Priya Ranjan Dasmunsi: Politician from the grassroots who mastered Parliament’s rules
Congress leader Priya Ranjan Dasmunsi, who in coma since 2008 , died on Monday. He was 72.india Updated: Nov 21, 2017 08:38 IST
When Priya Ranjan Dasmunsi became a father, he named his son Michhil (march in Bengali). He was then in his 50s. Fatherhood might have come late for Dasmunsi but he tasted political success at an early age.
He was 32 when he got elected -- the culture of nomination was yet to take root in the Congress – to the Congress Working Committee (CWC), the party’s highest-decision making body.
The party was grappling with the aftermath of Emergency, when Dasmunsi, a firebrand leader, emerged as the face of the Congress in West Bengal.
Siddhartha Shankar Ray, the chief minister and party’s senior-most leader in the state, had blood on his hands after police gunned down hundreds of youth to combat rising Naxalism.
Dasmunsi’s oratory, organisational strength and youthful charm were a breath of fresh air in the gloomy, dark Congress quarters. He was popular and soon a member of CWC.
Till he suffered a stroke while celebrating Durga Puja ignoring a heart condition, Dasmunsi was one of the two most important Congress leaders in Bengal. Pranab Mukherjee, who went on to be the president of India, was the other.
While Mukherjee was the master strategist, Priyo da — as he was popularly known — was the grassroots man. Together with Subrata Mukherjee, who has since switched sides to the Trinamool Congress and is a senior minister in Mamata Banerjee’s cabinet, Dasmunsi formed a formidable “jodi” that dominated the state’s youth politics almost 20 years. In the 70s and 80s, they often drew comparison with the successful Amitabh Bachchan-Shashi Kapoor pairing in Bollywood.
But unlike his peers, Dasmunsi’s journey didn’t stop at the Kolkata’s Brigade Parade Ground. His stage was national.
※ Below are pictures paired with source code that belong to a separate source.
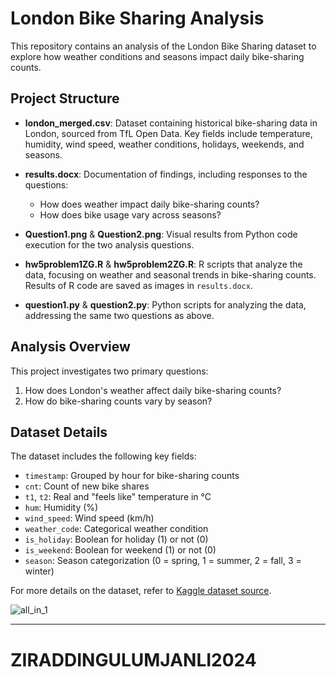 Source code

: # London Bike Sharing Analysis

This repository contains an analysis of the London Bike Sharing dataset to explore how weather conditions and seasons impact daily bike-sharing counts.

## Project Structure

- **london_merged.csv**: Dataset containing historical bike-sharing data in London, sourced from TfL Open Data. Key fields include temperature, humidity, wind speed, weather conditions, holidays, weekends, and seasons.
  
- **results.docx**: Documentation of findings, including responses to the questions:
  - How does weather impact daily bike-sharing counts?
  - How does bike usage vary across seasons?

- **Question1.png** & **Question2.png**: Visual results from Python code execution for the two analysis questions.

- **hw5problem1ZG.R** & **hw5problem2ZG.R**: R scripts that analyze the data, focusing on weather and seasonal trends in bike-sharing counts. Results of R code are saved as images in `results.docx`.

- **question1.py** & **question2.py**: Python scripts for analyzing the data, addressing the same two questions as above.

## Analysis Overview

This project investigates two primary questions:
1. How does London's weather affect daily bike-sharing counts?
2. How do bike-sharing counts vary by season?
## Dataset Details

The dataset includes the following key fields:
- `timestamp`: Grouped by hour for bike-sharing counts
- `cnt`: Count of new bike shares
- `t1`, `t2`: Real and "feels like" temperature in °C
- `hum`: Humidity (%)
- `wind_speed`: Wind speed (km/h)
- `weather_code`: Categorical weather condition
- `is_holiday`: Boolean for holiday (1) or not (0)
- `is_weekend`: Boolean for weekend (1) or not (0)
- `season`: Season categorization (0 = spring, 1 = summer, 2 = fall, 3 = winter)

For more details on the dataset, refer to [Kaggle dataset source](https://www.kaggle.com/datasets/hmavrodiev/london-bike-sharing-dataset).

![all_in_1](https://github.com/user-attachments/assets/6eb8e20d-9954-42a0-85cc-c786fd349132)


---

# ZIRADDINGULUMJANLI2024
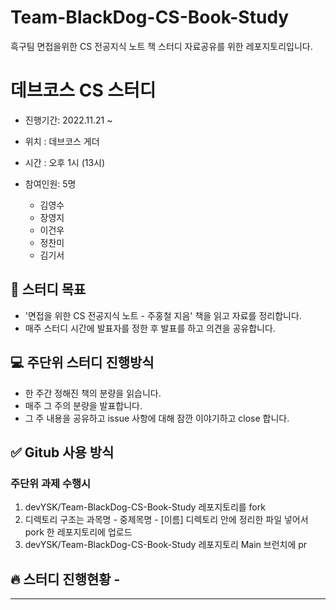 # Team-BlackDog-CS-Book-Study
흑구팀 면접을위한 CS 전공지식 노트 책 스터디 자료공유를 위한 레포지토리입니다.

# 데브코스 CS 스터디
+ 진행기간: 2022.11.21 ~
+ 위치 : 데브코스 게더   

+ 시간 : 오후 1시 (13시)  


+ 참여인원: 5명
  - 김영수
  - 장영지
  - 이건우
  - 정찬미
  - 김기서
  

## 🎯 스터디 목표
+ '면접을 위한 CS 전공지식 노트 - 주홍철 지음' 책을 읽고 자료를 정리합니다.
+ 매주 스터디 시간에 발표자를 정한 후 발표를 하고 의견을 공유합니다.
  

## 💻 주단위 스터디 진행방식
+ 한 주간 정해진 책의 분량을 읽습니다.
+ 매주 그 주의 분량을 발표합니다.
+ 그 주 내용을 공유하고 issue 사항에 대해 잠깐 이야기하고 close 합니다.
  <br>

## ✅ Gitub 사용 방식
### 주단위 과제 수행시
1. devYSK/Team-BlackDog-CS-Book-Study 레포지토리를 fork
2. 디렉토리 구조는 과목명 - 중제목명 - [이름] 디렉토리 안에 정리한 파일 넣어서 pork 한 레포지토리에 업로드
3. devYSK/Team-BlackDog-CS-Book-Study 레포지토리 Main 브런치에 pr  


## 🔥 스터디 진행현황 - 


****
A five-term member of Parliament, Dasmunsi became the union minister of state for commerce in 1985 and the party’s chief whip in the Lok Sabha in 1999.
When the Congress came to power in 2004, he joined the union cabinet as the minister for water resources. Next year brought a double promotion. He was given charge of information and broadcasting and parliamentary affairs.
It was in his small room in the Congress party office in Parliament that I met Dasmunsi for the first time. It was 2002. As I got up to leave, Priyo da smiled and said, “Don’t go to Pranab da (Mukherjee). He won’t give you news.” Mukherjee was then the deputy leader of the opposition in the Rajya Sabha.
Friendly as he was, Dasmunsi was also a consummate politician.
He would go through parliamentary records and dig up a remark, stirring trouble for a rival. Mamata Banerjee, his protégée turned bitter rival, experienced it first-hand when she made headlines for all the wrong reasons. He cultivated press by selectively leaking news on party’s floor strategy in the Lok Sabha, but drew a line at Sonia Gandhi and Rahul Gandhi.
His loyalty to the Gandhi family was complete. Long before Digvijaya Singh and Jairam Ramesh demanded Rahul’s elevation, Dasmunsi was one of the first to seek a greater role for the young Gandhi. “I had come through students and youth politics. I know what Rahul is capable of,” Dasmunsi would often say.
He took on rivals head-on but had his fears too. The biggest perhaps was of surgery. Doctors had repeatedly warned him to go for one for his heart condition but he chose to ignore them.
When the fell into a coma after the stroke in 2008, everyone hoped he would make a quick recovery. But even after several medical interventions and fervent prayers, he didn’t recover.
By his hospital bed, a TV would always play football matches or parliamentary proceedings — two things he was passionate about. The then Prime Minister Manmohan Singh asked Dasmunsi’s wife Deepa to take him to Germany for a stem cell treatment. But that, too, failed.
When Dasmunsi breathed his last in the Capital’s Apollo hospital 10 minutes past noon on Monday, Parliament lost a memorable orator. And the Congress, a brilliant student of politics.